На площади, у ограды скверика, все опять сгрудились в толпу, вещи положили на землю и повернулись лицом к станции. Там на крыльце стояли уже два невысоких человечка в одинаковых серых костюмах, с чем-то малиновым под горлом, один потолще, другой похудее. Толстенький лишь улыбался, заложив руки за спину, тощий же водрузил очки на нос, развернул бумажку и стал ей говорить что-то длинное-длинное, иногда выбрасывая руку в воздух, как будто кидал апорт, и повторял после пауз – разика два или три: «И вот вы, молодые строители целлюлозно-бумажного комбината…» Потом он сложил бумажку, и как раз в это время толстенький достал руки из-за спины и похлопал в ладоши. Тогда и все стали хлопать и кричать «рра-а!», а самые задние кричали «Bay!» и были этим очень довольны. Потом на крыльцо взошел один из приезжих, поставил чемодан у ног и тоже развернул бумажку. Своей бумажке он говорил уже чуть покороче и повторял немножко по-другому: «И вот мы, молодые строители целлюлозно-бумажного комбината…» Диковинные слова щекотали слух Руслану – как те, что любил выкрикивать Потертый, набравшись из своей бутылки: «сандал», «палисандра», «белофинны»… «А кстати, – подумал Руслан, – хорошо бы и его сюда. Может, сбегать?»
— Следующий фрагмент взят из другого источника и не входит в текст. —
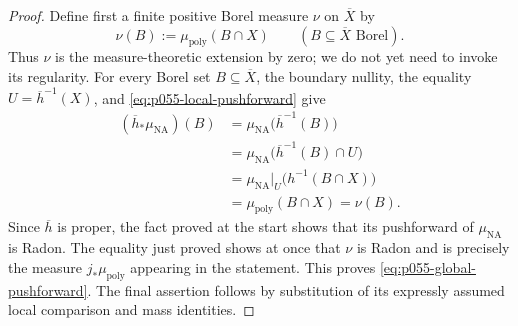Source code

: \begin{proof}
Define first a finite positive Borel measure \(\nu\) on \(\overline X\) by
\[
 \nu(B):=\mu_{\mathrm{poly}}(B\cap X)
 \qquad(B\subseteq\overline X\text{ Borel}).
\]
Thus \(\nu\) is the measure-theoretic extension by zero; we do not yet need
to invoke its regularity.  For every Borel set \(B\subseteq\overline X\),
the boundary nullity, the equality \(U=\overline h^{-1}(X)\), and
\eqref{eq:p055-local-pushforward} give
\begin{align*}
 (\overline h_*\mu_{\mathrm{NA}})(B)
 &=\mu_{\mathrm{NA}}\bigl(\overline h^{-1}(B)\bigr)\\
 &=\mu_{\mathrm{NA}}\bigl(\overline h^{-1}(B)\cap U\bigr)\\
 &=\mu_{\mathrm{NA}}|_U\bigl(h^{-1}(B\cap X)\bigr)\\
 &=\mu_{\mathrm{poly}}(B\cap X)=\nu(B).
\end{align*}
Since \(\overline h\) is proper, the fact proved at the start shows that its
pushforward of \(\mu_{\mathrm{NA}}\) is Radon.  The equality just proved shows at
once that \(\nu\) is Radon and is precisely the measure
\(j_*\mu_{\mathrm{poly}}\) appearing in the statement.  This proves
\eqref{eq:p055-global-pushforward}.  The final assertion follows by
substitution of its expressly assumed local comparison and mass identities.
\end{proof}
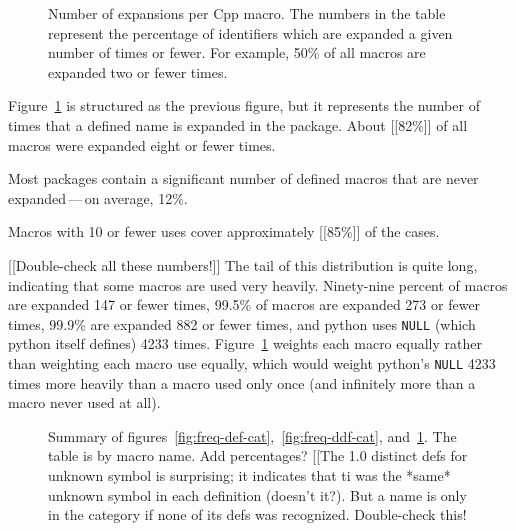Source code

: \documentclass[10pt]{article}
\newcommand{\pkg}[1]{\textsf{#1}}
\begin{document}


\begin{figure}
\centerline{}
\caption{Number of expansions per Cpp macro.  The numbers in the
  table represent the percentage of identifiers which are expanded a given
  number of times or fewer.  For example, 50\% of all
  macros are expanded two or fewer times.}
\label{fig:freq-use-cat}
\end{figure}

Figure~\ref{fig:freq-use-cat} is structured as the previous figure, but it
represents the number of times that a defined name is expanded in 
the package.  About [[82\%]] of all macros were
expanded eight or fewer times.

Most packages contain a significant number of defined
macros that are never expanded\,---\,on average, 12\%.

Macros with 10 or fewer uses
cover approximately [[85\%]] of the cases.

[[Double-check all these numbers!]]
The tail of this distribution is quite long, indicating that some macros
are used very heavily.  Ninety-nine percent of macros are expanded 147 or fewer
times, 99.5\% of macros are expanded 273 or fewer times, 99.9\% are
expanded 882 or fewer times, and \pkg{python} uses {\tt NULL} (which \pkg{python}
itself defines) 4233 times.  Figure~\ref{fig:freq-use-cat} weights each macro
equally rather than weighting each macro use equally, which would weight
\pkg{python}'s {\tt NULL} 4233 times more heavily than a macro used only once
(and infinitely more than a macro never used at all).

\begin{figure}
  {\small\centerline{}}
  
  \caption{Summary of
    figures~\ref{fig:freq-def-cat},~\ref{fig:freq-ddf-cat},
    and~\ref{fig:freq-use-cat}.  The table is by macro name.  Add percentages?
    [[The 1.0 distinct defs for unknown symbol is surprising; it indicates
    that ti was the *same* unknown symbol in each definition (doesn't
    it?).  But a name is only in the category if none of its defs was
    recognized.  Double-check this!}
  \label{fig:freq-sum-cat}
\end{figure}
\end{document}
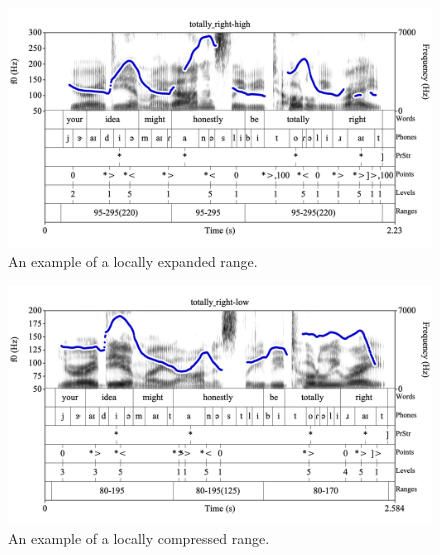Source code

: \documentclass[11pt, twoside]{memoir}
\begin{document}
\begin{figure}[H]
\centering
%
\includegraphics[width=.875\linewidth]{Ranges-totally_right-high-advanced.png}
%
\caption{An example of a locally expanded range.%
\label{fig:totally_right-high Ranges Adv}%
}
\end{figure}

\begin{figure}[H]
\centering
%
\includegraphics[width=.875\linewidth]{Ranges-totally_right-low-advanced.png}
%
\caption{An example of a locally compressed range.%
\label{fig:totally_right-low Ranges Adv}%
}
\end{figure}
\end{document}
Но сбегать-то у него уже не было времени – вот они наговорились, намахались, накурились, подобрали вещи с земли – которых так никто и не проверил! – и начали выстраиваться в колонну. Вот это уже была новость – и из приятных: они сами построились в колонну! Уже сколько правил было нарушено, но самое главное из них – идти не вразброд, а колонною – они помнили и соблюли. И очень довольный, гордый тем, что один конвоирует такую большую партию и знает, куда вести ее, он так же привычно, как они, занял свое место – с правой стороны, ближе к голове строя.

Колонна вышла на главную улицу. Она неторопливо текла по ее отверделым колдобинам, топча подорожник, пыля тысячью ног, и светлая глинистая пыль оседала на редких тополях и остроколых заборах палисадников. Где-то в глубине рядов тренькнула гитара, скрежетнули гармошки, и тотчас с готовностью выбежала вперед девица в мужских штанах, коротко стриженная, как мальчишка, и пошла лицом к строю, мелко-мелко выплясывая в пыли и выпевая крикливым надорванным голосом:

  • Эх, дорожка торна, торна,
  • Ты дорожка торная!
  • Милый ждал мово покору,
  • А я – ни-па-корная!..

Это было неслыханное нарушение, но его совершила женщина, и Руслан потерялся – как с нею поступить. В его колоннах эти существа были диковинной редкостью, и с ними никаких морок не бывало, разве что они чаще отставали, и приходилось их подталкивать. Но зато о побегах они и не помышляли, и в конце концов он к ним проникся безразличием. Он и эту решил не трогать, тем более что от ее выбега строй не разрушился. Гармошки меж тем заскрежетали во всю мочь; девица перевернулась вокруг своей оси и опять пошла спиною вперед, улыбаясь во все скуластое, обожженное загаром лицо. Она еще что-то пропела, но уже совсем беззвучно, потому что мужские голоса густо заревели свое: «Рупь за сено, два за воз, д’полтора за перевоз, ах, чечевика с викою, д’вика с чечевикою», а в других рядах – про «дан приказ ему на запад, ей – в другую сторону», а еще подалее – что «на заборе сидит кот, поглощает кислород, оттого-то у народа не хватает кислорода».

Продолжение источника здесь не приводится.